■ Exercise requirements: Of the entries below, return only those lines from the line with "Our testing strategy" to the line with "upgrading to Pro).", exactly, both included.

(Data entries)
= = = = =
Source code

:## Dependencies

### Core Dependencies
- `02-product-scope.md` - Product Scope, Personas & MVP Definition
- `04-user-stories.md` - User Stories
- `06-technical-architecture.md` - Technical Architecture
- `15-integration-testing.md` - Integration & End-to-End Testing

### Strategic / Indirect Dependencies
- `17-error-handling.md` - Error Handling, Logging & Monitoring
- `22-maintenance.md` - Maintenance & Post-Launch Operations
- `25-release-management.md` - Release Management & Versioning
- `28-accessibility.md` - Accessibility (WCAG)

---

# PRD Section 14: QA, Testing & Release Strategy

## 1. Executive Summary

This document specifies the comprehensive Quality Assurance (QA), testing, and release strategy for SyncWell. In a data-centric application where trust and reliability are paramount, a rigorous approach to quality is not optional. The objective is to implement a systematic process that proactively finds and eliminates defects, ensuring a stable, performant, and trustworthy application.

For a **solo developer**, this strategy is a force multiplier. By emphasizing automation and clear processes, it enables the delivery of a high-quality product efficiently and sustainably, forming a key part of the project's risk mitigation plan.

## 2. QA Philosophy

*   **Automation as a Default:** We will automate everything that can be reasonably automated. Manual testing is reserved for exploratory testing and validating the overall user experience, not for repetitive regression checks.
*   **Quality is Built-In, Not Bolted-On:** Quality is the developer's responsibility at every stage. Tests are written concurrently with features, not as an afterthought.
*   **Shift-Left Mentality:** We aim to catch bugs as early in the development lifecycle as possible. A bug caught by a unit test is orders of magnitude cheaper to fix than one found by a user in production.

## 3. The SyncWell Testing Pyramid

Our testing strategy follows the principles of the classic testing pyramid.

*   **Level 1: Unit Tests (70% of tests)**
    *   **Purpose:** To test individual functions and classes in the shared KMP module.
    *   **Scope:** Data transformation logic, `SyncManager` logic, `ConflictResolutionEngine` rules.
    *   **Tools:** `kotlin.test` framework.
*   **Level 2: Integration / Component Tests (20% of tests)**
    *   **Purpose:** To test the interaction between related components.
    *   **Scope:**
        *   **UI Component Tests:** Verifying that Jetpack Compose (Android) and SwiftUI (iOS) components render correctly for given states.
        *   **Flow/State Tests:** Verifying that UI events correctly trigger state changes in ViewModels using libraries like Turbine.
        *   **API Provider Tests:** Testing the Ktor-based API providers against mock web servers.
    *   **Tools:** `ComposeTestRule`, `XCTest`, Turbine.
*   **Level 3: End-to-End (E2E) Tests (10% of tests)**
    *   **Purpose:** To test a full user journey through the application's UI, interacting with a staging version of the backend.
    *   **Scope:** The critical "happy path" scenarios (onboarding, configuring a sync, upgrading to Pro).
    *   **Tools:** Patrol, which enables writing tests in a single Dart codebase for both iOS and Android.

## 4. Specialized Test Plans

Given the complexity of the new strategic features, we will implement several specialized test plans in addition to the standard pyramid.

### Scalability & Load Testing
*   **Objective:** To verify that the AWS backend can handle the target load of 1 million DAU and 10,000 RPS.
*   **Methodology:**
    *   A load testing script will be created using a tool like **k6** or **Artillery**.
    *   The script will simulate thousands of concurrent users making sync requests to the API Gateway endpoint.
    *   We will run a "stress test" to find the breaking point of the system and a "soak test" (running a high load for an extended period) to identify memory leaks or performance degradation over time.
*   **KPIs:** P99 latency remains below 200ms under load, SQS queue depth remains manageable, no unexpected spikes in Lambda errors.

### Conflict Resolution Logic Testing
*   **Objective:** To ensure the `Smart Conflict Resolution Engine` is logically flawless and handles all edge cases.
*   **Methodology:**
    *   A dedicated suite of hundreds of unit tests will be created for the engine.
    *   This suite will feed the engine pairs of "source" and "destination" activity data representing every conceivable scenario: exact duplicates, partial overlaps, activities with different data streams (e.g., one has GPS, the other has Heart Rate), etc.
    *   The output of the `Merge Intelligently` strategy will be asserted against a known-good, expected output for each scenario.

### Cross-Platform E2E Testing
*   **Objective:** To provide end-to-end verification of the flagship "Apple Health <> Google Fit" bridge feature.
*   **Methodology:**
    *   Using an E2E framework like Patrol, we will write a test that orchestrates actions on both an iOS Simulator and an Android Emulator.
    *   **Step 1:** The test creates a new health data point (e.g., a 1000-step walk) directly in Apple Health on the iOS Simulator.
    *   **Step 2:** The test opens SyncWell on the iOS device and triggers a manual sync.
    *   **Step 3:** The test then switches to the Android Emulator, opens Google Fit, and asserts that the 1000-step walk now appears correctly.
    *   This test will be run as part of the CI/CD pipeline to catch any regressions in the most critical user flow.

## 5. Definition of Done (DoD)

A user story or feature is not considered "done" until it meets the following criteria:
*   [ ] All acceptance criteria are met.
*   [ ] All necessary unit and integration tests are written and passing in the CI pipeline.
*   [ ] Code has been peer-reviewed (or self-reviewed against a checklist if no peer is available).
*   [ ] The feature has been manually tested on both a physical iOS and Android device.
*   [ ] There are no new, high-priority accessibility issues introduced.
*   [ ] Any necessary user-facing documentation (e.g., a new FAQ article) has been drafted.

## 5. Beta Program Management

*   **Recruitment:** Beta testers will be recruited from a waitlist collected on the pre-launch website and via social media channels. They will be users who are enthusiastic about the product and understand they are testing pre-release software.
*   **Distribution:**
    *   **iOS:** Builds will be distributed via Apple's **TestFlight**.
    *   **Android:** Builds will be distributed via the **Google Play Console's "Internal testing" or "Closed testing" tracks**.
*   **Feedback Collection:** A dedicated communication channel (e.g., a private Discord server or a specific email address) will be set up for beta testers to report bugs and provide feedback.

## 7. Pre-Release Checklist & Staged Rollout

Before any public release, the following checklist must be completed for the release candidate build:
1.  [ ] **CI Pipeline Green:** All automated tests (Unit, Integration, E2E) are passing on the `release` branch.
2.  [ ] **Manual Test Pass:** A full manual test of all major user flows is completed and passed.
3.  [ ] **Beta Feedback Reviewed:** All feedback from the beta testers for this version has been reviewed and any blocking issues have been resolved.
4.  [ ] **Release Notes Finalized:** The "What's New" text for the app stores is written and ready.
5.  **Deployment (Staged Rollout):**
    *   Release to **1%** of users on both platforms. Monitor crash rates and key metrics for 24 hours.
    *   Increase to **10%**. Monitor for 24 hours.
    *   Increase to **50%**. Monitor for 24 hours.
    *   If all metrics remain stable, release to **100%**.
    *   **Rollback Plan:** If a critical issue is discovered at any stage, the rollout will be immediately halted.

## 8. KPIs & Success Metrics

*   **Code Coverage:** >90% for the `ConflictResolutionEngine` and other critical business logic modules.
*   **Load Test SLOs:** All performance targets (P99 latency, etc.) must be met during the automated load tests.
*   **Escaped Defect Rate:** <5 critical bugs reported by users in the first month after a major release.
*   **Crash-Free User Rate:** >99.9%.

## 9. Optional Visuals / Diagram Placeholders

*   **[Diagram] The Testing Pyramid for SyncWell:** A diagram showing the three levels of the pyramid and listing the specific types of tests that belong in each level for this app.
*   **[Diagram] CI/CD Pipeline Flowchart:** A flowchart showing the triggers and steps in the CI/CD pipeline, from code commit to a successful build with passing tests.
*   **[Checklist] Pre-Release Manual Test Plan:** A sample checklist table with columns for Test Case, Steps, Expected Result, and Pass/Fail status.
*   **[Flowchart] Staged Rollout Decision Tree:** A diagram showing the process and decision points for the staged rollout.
= = = = =
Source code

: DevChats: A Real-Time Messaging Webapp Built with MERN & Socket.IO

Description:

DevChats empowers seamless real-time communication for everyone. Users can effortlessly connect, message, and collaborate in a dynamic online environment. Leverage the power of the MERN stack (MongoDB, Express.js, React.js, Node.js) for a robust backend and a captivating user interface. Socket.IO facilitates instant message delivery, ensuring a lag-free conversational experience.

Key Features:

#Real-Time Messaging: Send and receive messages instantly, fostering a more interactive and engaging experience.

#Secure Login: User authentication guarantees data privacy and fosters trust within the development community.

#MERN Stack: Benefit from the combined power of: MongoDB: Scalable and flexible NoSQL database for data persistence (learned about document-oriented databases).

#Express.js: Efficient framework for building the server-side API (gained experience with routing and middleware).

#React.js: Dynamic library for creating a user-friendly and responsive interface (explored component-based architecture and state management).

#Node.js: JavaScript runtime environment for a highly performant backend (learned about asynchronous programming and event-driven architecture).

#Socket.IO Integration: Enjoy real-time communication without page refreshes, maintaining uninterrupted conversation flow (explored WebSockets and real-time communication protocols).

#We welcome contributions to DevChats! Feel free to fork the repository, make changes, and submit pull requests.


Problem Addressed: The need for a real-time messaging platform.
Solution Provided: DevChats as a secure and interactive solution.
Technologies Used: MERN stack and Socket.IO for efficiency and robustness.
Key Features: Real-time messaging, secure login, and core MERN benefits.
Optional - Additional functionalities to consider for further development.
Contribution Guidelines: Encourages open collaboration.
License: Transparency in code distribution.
= = = = =
■ Your solution:
Our testing strategy follows the principles of the classic testing pyramid.

*   **Level 1: Unit Tests (70% of tests)**
    *   **Purpose:** To test individual functions and classes in the shared KMP module.
    *   **Scope:** Data transformation logic, `SyncManager` logic, `ConflictResolutionEngine` rules.
    *   **Tools:** `kotlin.test` framework.
*   **Level 2: Integration / Component Tests (20% of tests)**
    *   **Purpose:** To test the interaction between related components.
    *   **Scope:**
        *   **UI Component Tests:** Verifying that Jetpack Compose (Android) and SwiftUI (iOS) components render correctly for given states.
        *   **Flow/State Tests:** Verifying that UI events correctly trigger state changes in ViewModels using libraries like Turbine.
        *   **API Provider Tests:** Testing the Ktor-based API providers against mock web servers.
    *   **Tools:** `ComposeTestRule`, `XCTest`, Turbine.
*   **Level 3: End-to-End (E2E) Tests (10% of tests)**
    *   **Purpose:** To test a full user journey through the application's UI, interacting with a staging version of the backend.
    *   **Scope:** The critical "happy path" scenarios (onboarding, configuring a sync, upgrading to Pro).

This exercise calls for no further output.